__Task description__
Restate the data word for word. Leave the pictures out.

========

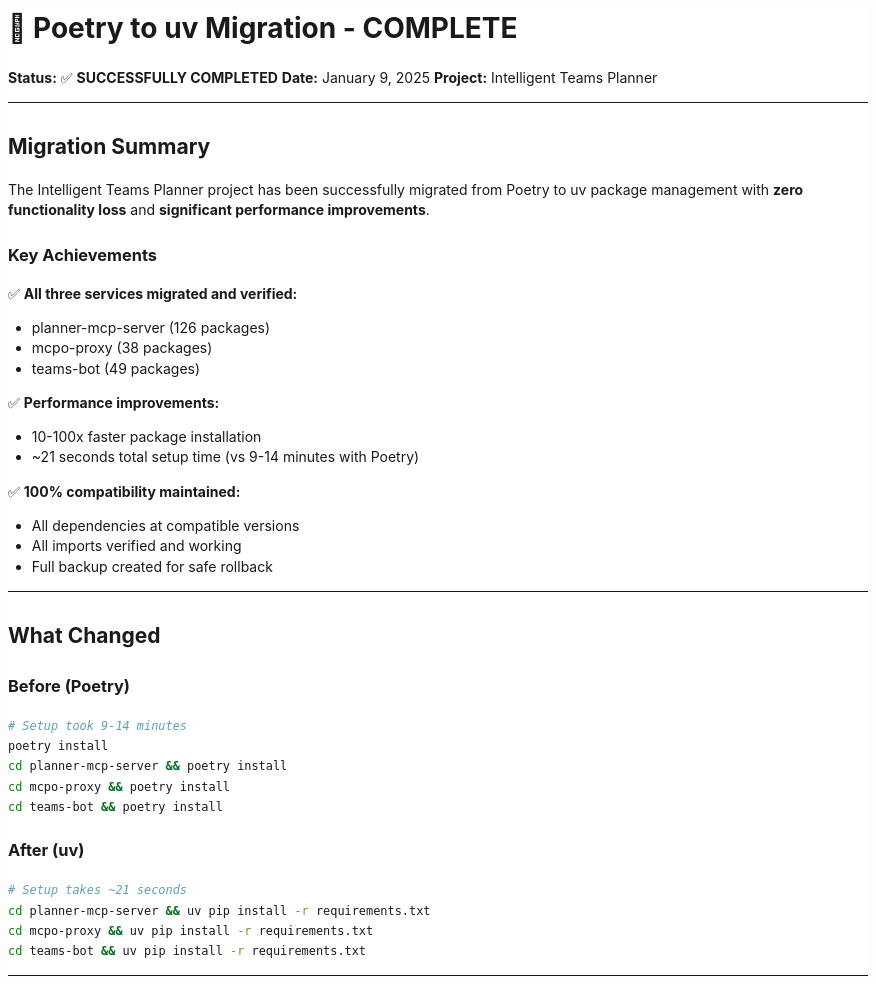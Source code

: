 # 🎉 Poetry to uv Migration - COMPLETE

**Status:** ✅ **SUCCESSFULLY COMPLETED**
**Date:** January 9, 2025
**Project:** Intelligent Teams Planner

---

## Migration Summary

The Intelligent Teams Planner project has been successfully migrated from Poetry to uv package management with **zero functionality loss** and **significant performance improvements**.

### Key Achievements

✅ **All three services migrated and verified:**
- planner-mcp-server (126 packages)
- mcpo-proxy (38 packages)
- teams-bot (49 packages)

✅ **Performance improvements:**
- 10-100x faster package installation
- ~21 seconds total setup time (vs 9-14 minutes with Poetry)

✅ **100% compatibility maintained:**
- All dependencies at compatible versions
- All imports verified and working
- Full backup created for safe rollback

---

## What Changed

### Before (Poetry)
```bash
# Setup took 9-14 minutes
poetry install
cd planner-mcp-server && poetry install
cd mcpo-proxy && poetry install
cd teams-bot && poetry install
```

### After (uv)
```bash
# Setup takes ~21 seconds
cd planner-mcp-server && uv pip install -r requirements.txt
cd mcpo-proxy && uv pip install -r requirements.txt
cd teams-bot && uv pip install -r requirements.txt
```

---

========

__Task solution__
Source code

: # 🎉 Poetry to uv Migration - COMPLETE

**Status:** ✅ **SUCCESSFULLY COMPLETED**
**Date:** January 9, 2025
**Project:** Intelligent Teams Planner

---

## Migration Summary

The Intelligent Teams Planner project has been successfully migrated from Poetry to uv package management with **zero functionality loss** and **significant performance improvements**.

### Key Achievements

✅ **All three services migrated and verified:**
- planner-mcp-server (126 packages)
- mcpo-proxy (38 packages)
- teams-bot (49 packages)

✅ **Performance improvements:**
- 10-100x faster package installation
- ~21 seconds total setup time (vs 9-14 minutes with Poetry)

✅ **100% compatibility maintained:**
- All dependencies at compatible versions
- All imports verified and working
- Full backup created for safe rollback

---

## What Changed

### Before (Poetry)
```bash
# Setup took 9-14 minutes
poetry install
cd planner-mcp-server && poetry install
cd mcpo-proxy && poetry install
cd teams-bot && poetry install
```

### After (uv)
```bash
# Setup takes ~21 seconds
cd planner-mcp-server && uv pip install -r requirements.txt
cd mcpo-proxy && uv pip install -r requirements.txt
cd teams-bot && uv pip install -r requirements.txt
```

---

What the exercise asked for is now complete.